Dr. Hanes possessed a special love for gardening and was determined
to convert the debris-filled ravine, by which he walked daily,
into a garden of his favorite flower, the iris. He persuaded his
friend, Sarah P. Duke, widow of one of the University's founders,
Benjamin N. Duke, to give $20,000 to finance a garden that would
bear her name.
In 1935, more than 100 flower beds (in the area which would become
today's South Lawn) were in glorious bloom with 40,000 irises,
25,000 daffodils, 10,000 small bulbs, and assorted annuals, all
of which were washed away in heavy summer rains and the flooding
stream. By the time of Sarah P. Duke's death in 1936, the original
gardens were destroyed. Dr. Hanes convinced her daughter, Mary
Duke Biddle, to construct a new garden on higher ground, as a
fitting memorial to her mother. Ellen Shipman (1869-1950), a pioneer
in American landscape design, was selected to do the plans for
both the construction and the plantings for the new gardens.

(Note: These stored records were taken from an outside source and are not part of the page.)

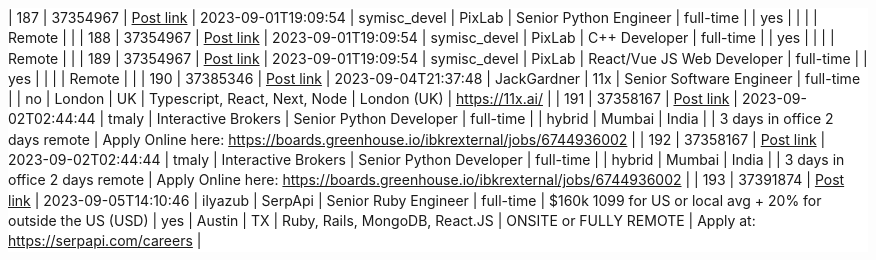 | 187 | 37354967 | [Post link](https://news.ycombinator.com/item?id=37354967) | 2023-09-01T19:09:54 | symisc_devel    | PixLab                                          | Senior Python Engineer                                             | full-time       |                                                               | yes     |                                         |                        |                                                                                                                    | Remote                                                                                                 |                                                                                                                                                                                                                              |
| 188 | 37354967 | [Post link](https://news.ycombinator.com/item?id=37354967) | 2023-09-01T19:09:54 | symisc_devel    | PixLab                                          | C++ Developer                                                      | full-time       |                                                               | yes     |                                         |                        |                                                                                                                    | Remote                                                                                                 |                                                                                                                                                                                                                              |
| 189 | 37354967 | [Post link](https://news.ycombinator.com/item?id=37354967) | 2023-09-01T19:09:54 | symisc_devel    | PixLab                                          | React/Vue JS Web Developer                                         | full-time       |                                                               | yes     |                                         |                        |                                                                                                                    | Remote                                                                                                 |                                                                                                                                                                                                                              |
| 190 | 37385346 | [Post link](https://news.ycombinator.com/item?id=37385346) | 2023-09-04T21:37:48 | JackGardner     | 11x                                             | Senior Software Engineer                                           | full-time       |                                                               | no      | London                                  | UK                     | Typescript, React, Next, Node                                                                                      | London (UK)                                                                                            | https://11x.ai/                                                                                                                                                                                                              |
| 191 | 37358167 | [Post link](https://news.ycombinator.com/item?id=37358167) | 2023-09-02T02:44:44 | tmaly           | Interactive Brokers                             | Senior Python Developer                                            | full-time       |                                                               | hybrid  | Mumbai                                  | India                  |                                                                                                                    | 3 days in office 2 days remote                                                                         | Apply Online here: https://boards.greenhouse.io/ibkrexternal/jobs/6744936002                                                                                                                                                 |
| 192 | 37358167 | [Post link](https://news.ycombinator.com/item?id=37358167) | 2023-09-02T02:44:44 | tmaly           | Interactive Brokers                             | Senior Python Developer                                            | full-time       |                                                               | hybrid  | Mumbai                                  | India                  |                                                                                                                    | 3 days in office 2 days remote                                                                         | Apply Online here: https://boards.greenhouse.io/ibkrexternal/jobs/6744936002                                                                                                                                                 |
| 193 | 37391874 | [Post link](https://news.ycombinator.com/item?id=37391874) | 2023-09-05T14:10:46 | ilyazub         | SerpApi                                         | Senior Ruby Engineer                                               | full-time       | $160k 1099 for US or local avg + 20% for outside the US (USD) | yes     | Austin                                  | TX                     | Ruby, Rails, MongoDB, React.JS                                                                                     | ONSITE or FULLY REMOTE                                                                                 | Apply at: https://serpapi.com/careers                                                                                                                                                                                        |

Duke Gardens is considered Shipman's greatest work and a national
architectural treasure, most of the some 650 other gardens she
designed having long since disappeared.
The Sarah P. Duke Gardens today consists of four major parts:
the original Terraces and their immediate surroundings, the H.L.
Blomquist Garden of Native Plants (a representation of the flora
of the southeastern United States), the William L. Culberson Asiatic
Arboretum (devoted to plants of eastern Asia), and the Doris Duke
Center Gardens. There are five miles of allées, walks,
and pathways throughout the gardens.